Früher haben viele Ärzte, Psychologen und Wissenschaftler, auch Freud mit der Hypnose gearbeitet. Doch Freud hat diese Methode verlassen, weil seine Patienten damit nicht genügend effektiv behandelt werden konnten. Sie begaben sich in diesen tranceartigen Zustand, dem ich eine gewisse Empfindungs- oder noch besser: innerliche Berührt-Seins-Intensität zusprechen würde, ausschließlich in Abhängigkeit von der Stimme des Therapeuten. Kaum war die Stimme weg und der Patient wieder wach, hatte er zu dem, was im hypnotischen Zustand kurz besprochen worden war, kein solch intensives, intellektuelles und berührendes Verhältnis mehr. Man konnte damit also therapeutisch nicht mehr viel anfangen, und Freud wandte sich der anders gearteten Sprechweise zu, nämlich der durch bewusste, freie Einfälle, ‚freie Assoziationen‘ gekennzeichneten Methode, die er eben Psychoanalyse nannte.

Doch die Berührt-Seins-Intensität, die mit einer Art autochthonen Genießens einhergeht, ist ein wichtiges Instrument zur seelischen Erkundung, die man z. B. früher in der Mystik vielfach nutzte. Freilich waren die Patienten bei Freud hinsichtlich dieses Genießens, wie gesagt, von seiner hypnotisierenden Stimme abhängig. Aber man ist im Berührt-Seins-Intensiven ja nicht nur sehr entspannt und empfindungsmäßig, erscheinungs-wirkend und genießend ganz bei sich im Unbewussten.

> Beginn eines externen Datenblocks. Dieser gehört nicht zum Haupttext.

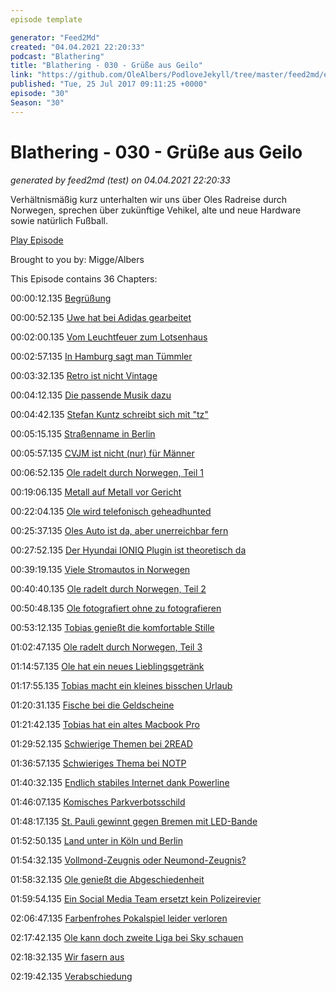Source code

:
 ```yaml
---
episode template

generator: "Feed2Md"
created: "04.04.2021 22:20:33"
podcast: "Blathering"
title: "Blathering - 030 - Grüße aus Geilo"
link: "https://github.com/OleAlbers/PodloveJekyll/tree/master/feed2md/example/export/seasons/2/2017/7/Blathering___030___Grüße_aus_Geilo.md"
published: "Tue, 25 Jul 2017 09:11:25 +0000"
episode: "30"
Season: "30"
---
```


# Blathering - 030 - Grüße aus Geilo
_generated by feed2md (test) on 04.04.2021 22:20:33_

Verhältnismäßig kurz unterhalten wir uns über Oles Radreise durch Norwegen, sprechen über zukünftige Vehikel, alte und neue Hardware sowie natürlich Fußball.

[Play Episode](https://www.blathering.de/podlove/file/293/s/feed/c/mp3/blathering_030.mp3)

Brought to you by: Migge/Albers

This Episode contains 36 Chapters:


00:00:12.135 [Begrüßung]()

00:00:52.135 [Uwe hat bei Adidas gearbeitet](https://de.wikipedia.org/wiki/Uwe_Seeler)

00:02:00.135 [Vom Leuchtfeuer zum Lotsenhaus](https://de.wikipedia.org/wiki/Hamburg_Leuchtfeuer)

00:02:57.135 [In Hamburg sagt man Tümmler](https://de.wikipedia.org/wiki/W%C3%A4schetrockner)

00:03:32.135 [Retro ist nicht Vintage](http://schuster-homecompany.de/contur-vintage_und_retro)

00:04:12.135 [Die passende Musik dazu](https://www.youtube.com/watch?v=RhlfIx7t46o)

00:04:42.135 [Stefan Kuntz schreibt sich mit "tz"](https://de.wikipedia.org/wiki/Stefan_Kuntz)

00:05:15.135 [Straßenname in Berlin](https://de.wikipedia.org/wiki/Karl_Heinrich_Ulrichs)

00:05:57.135 [CVJM ist nicht (nur) für Männer](https://de.wikipedia.org/wiki/Christlicher_Verein_Junger_Menschen)

00:06:52.135 [Ole radelt durch Norwegen, Teil 1](https://www.youtube.com/watch?v=u_QBOvyGhYo)

00:19:06.135 [Metall auf Metall vor Gericht](http://www.spiegel.de/kultur/musik/kraftwerk-vs-moses-pelham-bgh-verweist-im-sampling-streit-an-eugh-a-1150214.html)

00:22:04.135 [Ole wird telefonisch geheadhunted](https://de.wikipedia.org/wiki/Diskmag)

00:25:37.135 [Oles Auto ist da, aber unerreichbar fern](http://www.mazda.de/)

00:27:52.135 [Der Hyundai IONIQ Plugin ist theoretisch da](http://www.hyundai.de/)

00:39:19.135 [Viele Stromautos in Norwegen](https://www.tesla.com/de_DE/modelx)

00:40:40.135 [Ole radelt durch Norwegen, Teil 2](https://www.gpsies.com/mapFolder.do?id=91120)

00:50:48.135 [Ole fotografiert ohne zu fotografieren](http://www.torstenstolze.de/blog/quicktipp-ausloesesperre-aktivieren)

00:53:12.135 [Tobias genießt die komfortable Stille](https://www.bose.de/de_de/products/headphones/noise_cancelling_headphones.html)

01:02:47.135 [Ole radelt durch Norwegen, Teil 3](https://plus.google.com/collection/QIiGSE)

01:14:57.135 [Ole hat ein neues Lieblingsgetränk](http://www.flamencopizza.no/product/drikke/villa-champagnebrus/)

01:17:55.135 [Tobias macht ein kleines bisschen Urlaub](https://de.wikipedia.org/wiki/Rerik)

01:20:31.135 [Fische bei die Geldscheine](https://de.wikipedia.org/wiki/Norwegische_Krone#Banknoten)

01:21:42.135 [Tobias hat ein altes Macbook Pro](https://support.apple.com/kb/sp645?locale=de_DE)

01:29:52.135 [Schwierige Themen bei 2READ](https://www.tobiasmigge.de/2017/07/18/2read-083-der-tod-kann-mich-mal-tim-lebt/)

01:36:57.135 [Schwieriges Thema bei NOTP](https://raucherbalkon.wordpress.com/category/notp/)

01:40:32.135 [Endlich stabiles Internet dank Powerline](https://de.wikipedia.org/wiki/PowerLAN)

01:46:07.135 [Komisches Parkverbotsschild](https://plus.google.com/+OleAlbers/posts/LUyV8gDbgqx)

01:48:17.135 [St. Pauli gewinnt gegen Bremen mit LED-Bande](https://twitter.com/fcstpauli/status/888333796608790528)

01:52:50.135 [Land unter in Köln und Berlin](http://www.ksta.de/koeln/unwetter-in-koeln-schaeden-an-ueberflutetem-kvb-tunnel---linie-13-fuhr-zeitweise-nicht-27998592)

01:54:32.135 [Vollmond-Zeugnis oder Neumond-Zeugnis?]()

01:58:32.135 [Ole genießt die Abgeschiedenheit]()

01:59:54.135 [Ein Social Media Team ersetzt kein Polizeirevier](https://twitter.com/RadwegH/status/887974761292320769)

02:06:47.135 [Farbenfrohes Pokalspiel leider verloren](http://www.fussball.de/spiel/tus-berne-2-eintracht-norderstedt-2/-/spiel/0209RBE8LS000000VS54898DVUVCCN5J#!/section/stage)

02:17:42.135 [Ole kann doch zweite Liga bei Sky schauen](http://www.sky.de/fussball/2-bundesliga-2500)

02:18:32.135 [Wir fasern aus]()

02:19:42.135 [Verabschiedung]()


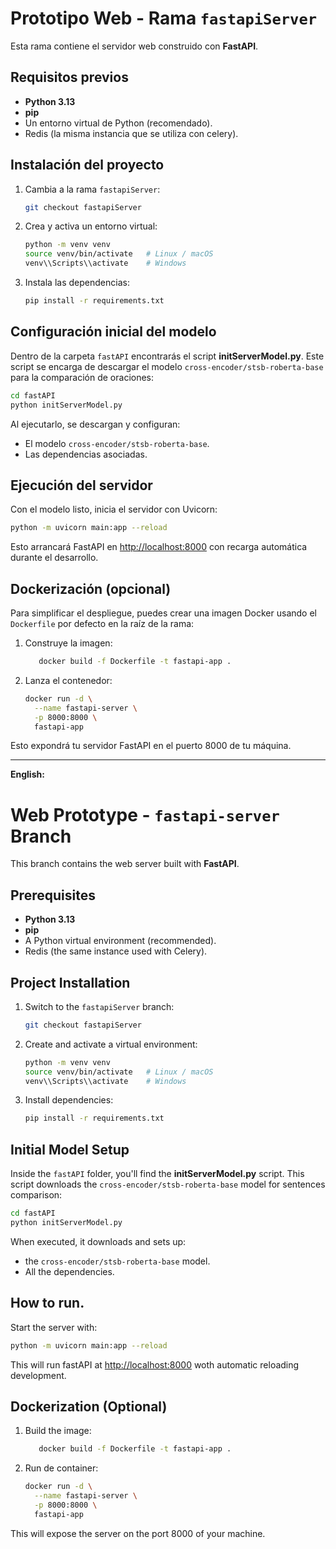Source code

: # Prototipo Web - Rama `fastapiServer`

Esta rama contiene el servidor web construido con **FastAPI**.

## Requisitos previos

- **Python 3.13**
- **pip**
- Un entorno virtual de Python (recomendado).
- Redis (la misma instancia que se utiliza con celery).

## Instalación del proyecto

1. Cambia a la rama `fastapiServer`:

   ```bash
   git checkout fastapiServer

2. Crea y activa un entorno virtual:

   ```bash
   python -m venv venv
   source venv/bin/activate   # Linux / macOS
   venv\\Scripts\\activate    # Windows
   ```

3. Instala las dependencias:

   ```bash
   pip install -r requirements.txt
   ```

## Configuración inicial del modelo

Dentro de la carpeta `fastAPI` encontrarás el script **initServerModel.py**. Este script se encarga de descargar el modelo `cross-encoder/stsb-roberta-base` para la comparación de oraciones:

```bash
cd fastAPI
python initServerModel.py
```

Al ejecutarlo, se descargan y configuran:

* El modelo `cross-encoder/stsb-roberta-base`.
* Las dependencias asociadas.

## Ejecución del servidor

Con el modelo listo, inicia el servidor con Uvicorn:

```bash
python -m uvicorn main:app --reload
```

Esto arrancará FastAPI en [http://localhost:8000](http://localhost:8000) con recarga automática durante el desarrollo.

## Dockerización (opcional)

Para simplificar el despliegue, puedes crear una imagen Docker usando el `Dockerfile` por defecto en la raíz de la rama:

1. Construye la imagen:

   ```bash
      docker build -f Dockerfile -t fastapi-app .
   ```

2. Lanza el contenedor:

   ```bash
   docker run -d \
     --name fastapi-server \
     -p 8000:8000 \
     fastapi-app
   ```

Esto expondrá tu servidor FastAPI en el puerto 8000 de tu máquina.

---

**English:**

# Web Prototype - `fastapi-server` Branch

This branch contains the web server built with **FastAPI**.

## Prerequisites

- **Python 3.13**
- **pip**
- A Python virtual environment (recommended).
- Redis (the same instance used with Celery).

## Project Installation

1. Switch to the `fastapiServer` branch:

   ```bash
   git checkout fastapiServer
   
2. Create and activate a virtual environment:

   ```bash
   python -m venv venv
   source venv/bin/activate   # Linux / macOS
   venv\\Scripts\\activate    # Windows
   ```

3. Install dependencies:

   ```bash
   pip install -r requirements.txt
   ```

## Initial Model Setup

Inside the `fastAPI` folder, you'll find the **initServerModel.py** script. This script downloads the `cross-encoder/stsb-roberta-base` model for sentences comparison:

```bash
cd fastAPI
python initServerModel.py
```

When executed, it downloads and sets up:

* the `cross-encoder/stsb-roberta-base` model.
* All the dependencies.

## How to run.

Start the server with:

```bash
python -m uvicorn main:app --reload
```
This will run fastAPI at [http://localhost:8000](http://localhost:8000) woth automatic reloading development.

## Dockerization (Optional)

1. Build the image:

   ```bash
      docker build -f Dockerfile -t fastapi-app .
   ```

2. Run de container:

   ```bash
   docker run -d \
     --name fastapi-server \
     -p 8000:8000 \
     fastapi-app
   ```

This will expose the server on the port 8000 of your machine.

Man kann mit ihr auch ohne Hypnose in die tiefen oder hohen Bereiche gelangen, und so hätte ich mich hinsichtlich dieses erscheinungs-wirkenden Berührt-Seins auch auf Schilderungen von Jakob Böhme oder der Heiligen Theresa von Avila berufen können.

Aber ich will mit wissenschaftlichen Grundlagen gesichert beschreiben, wie man sich in sublimierte, stark vergeistigte Zustände begeben kann, die modernen Ansprüchen gerecht wird. Eben diese Zustände vergleiche ich mit denen, die ich vorhin als die der künstlichen Intelligenz, der LLM zugehörige Verfassung erwähnt habe. Dort, in der KI, sind sie selbstverständlich nicht so berührt-seins-intensiv, aber Vergleich heißt ja auch Unterschiede zulassen. Beide Zustände sind neuronal netzwerkartig, aber im Wesentlichen wird es auf ein strukturelles Vergleichsmoment ankommen. Diesen Begriff kann man in psychologisch-psychotherapeutischen Verfahren genauso anwenden wie in elektronischsprachverarbeitenden der KI.